[Start of section]

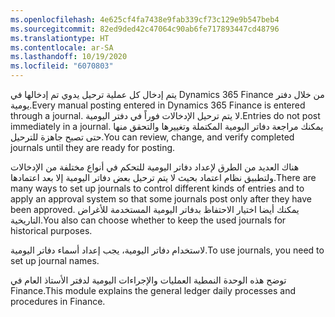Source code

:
 ```yaml
---
ms.openlocfilehash: 4e625cf4fa7438e9fab339cf73c129e9b547beb4
ms.sourcegitcommit: 82ed9ded42c47064c90ab6fe717893447cd48796
ms.translationtype: HT
ms.contentlocale: ar-SA
ms.lasthandoff: 10/19/2020
ms.locfileid: "6070803"
---
```

<span data-ttu-id="3c375-101">يتم إدخال كل عملية ترحيل يدوي تم إدخالها في Dynamics 365 Finance من خلال دفتر يومية.</span><span class="sxs-lookup"><span data-stu-id="3c375-101">Every manual posting entered in Dynamics 365 Finance is entered through a journal.</span></span> <span data-ttu-id="3c375-102">لا يتم ترحيل الإدخالات فوراً في دفتر اليومية.</span><span class="sxs-lookup"><span data-stu-id="3c375-102">Entries do not post immediately in a journal.</span></span> <span data-ttu-id="3c375-103">يمكنك مراجعة دفاتر اليومية المكتملة وتغييرها والتحقق منها حتى تصبح جاهزة للترحيل.</span><span class="sxs-lookup"><span data-stu-id="3c375-103">You can review, change, and verify completed journals until they are ready for posting.</span></span> 

<span data-ttu-id="3c375-104">هناك العديد من الطرق لإعداد دفاتر اليومية للتحكم في أنواع مختلفة من الإدخالات ولتطبيق نظام اعتماد بحيث لا يتم ترحيل بعض دفاتر اليومية إلا بعد اعتمادها.</span><span class="sxs-lookup"><span data-stu-id="3c375-104">There are many ways to set up journals to control different kinds of entries and to apply an approval system so that some journals post only after they have been approved.</span></span> <span data-ttu-id="3c375-105">يمكنك أيضا اختيار الاحتفاظ بدفاتر اليومية المستخدمة للأغراض التاريخية.</span><span class="sxs-lookup"><span data-stu-id="3c375-105">You also can choose whether to keep the used journals for historical purposes.</span></span> 

<span data-ttu-id="3c375-106">لاستخدام دفاتر اليومية، يجب إعداد أسماء دفاتر اليومية.</span><span class="sxs-lookup"><span data-stu-id="3c375-106">To use journals, you need to set up journal names.</span></span>

<span data-ttu-id="3c375-107">توضح هذه الوحدة النمطية العمليات والإجراءات اليومية لدفتر الأستاذ العام في Finance.</span><span class="sxs-lookup"><span data-stu-id="3c375-107">This module explains the general ledger daily processes and procedures in Finance.</span></span>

[End of section]

WHAT YOU NEED TO DO.
Above are records with pictures; repeat them exactly, but without the pictures.

WRITTEN RESPONSE.
Source code

:
 ```yaml
---
ms.openlocfilehash: 4e625cf4fa7438e9fab339cf73c129e9b547beb4
ms.sourcegitcommit: 82ed9ded42c47064c90ab6fe717893447cd48796
ms.translationtype: HT
ms.contentlocale: ar-SA
ms.lasthandoff: 10/19/2020
ms.locfileid: "6070803"
---
```

<span data-ttu-id="3c375-101">يتم إدخال كل عملية ترحيل يدوي تم إدخالها في Dynamics 365 Finance من خلال دفتر يومية.</span><span class="sxs-lookup"><span data-stu-id="3c375-101">Every manual posting entered in Dynamics 365 Finance is entered through a journal.</span></span> <span data-ttu-id="3c375-102">لا يتم ترحيل الإدخالات فوراً في دفتر اليومية.</span><span class="sxs-lookup"><span data-stu-id="3c375-102">Entries do not post immediately in a journal.</span></span> <span data-ttu-id="3c375-103">يمكنك مراجعة دفاتر اليومية المكتملة وتغييرها والتحقق منها حتى تصبح جاهزة للترحيل.</span><span class="sxs-lookup"><span data-stu-id="3c375-103">You can review, change, and verify completed journals until they are ready for posting.</span></span> 

<span data-ttu-id="3c375-104">هناك العديد من الطرق لإعداد دفاتر اليومية للتحكم في أنواع مختلفة من الإدخالات ولتطبيق نظام اعتماد بحيث لا يتم ترحيل بعض دفاتر اليومية إلا بعد اعتمادها.</span><span class="sxs-lookup"><span data-stu-id="3c375-104">There are many ways to set up journals to control different kinds of entries and to apply an approval system so that some journals post only after they have been approved.</span></span> <span data-ttu-id="3c375-105">يمكنك أيضا اختيار الاحتفاظ بدفاتر اليومية المستخدمة للأغراض التاريخية.</span><span class="sxs-lookup"><span data-stu-id="3c375-105">You also can choose whether to keep the used journals for historical purposes.</span></span> 

<span data-ttu-id="3c375-106">لاستخدام دفاتر اليومية، يجب إعداد أسماء دفاتر اليومية.</span><span class="sxs-lookup"><span data-stu-id="3c375-106">To use journals, you need to set up journal names.</span></span>

<span data-ttu-id="3c375-107">توضح هذه الوحدة النمطية العمليات والإجراءات اليومية لدفتر الأستاذ العام في Finance.</span><span class="sxs-lookup"><span data-stu-id="3c375-107">This module explains the general ledger daily processes and procedures in Finance.</span></span>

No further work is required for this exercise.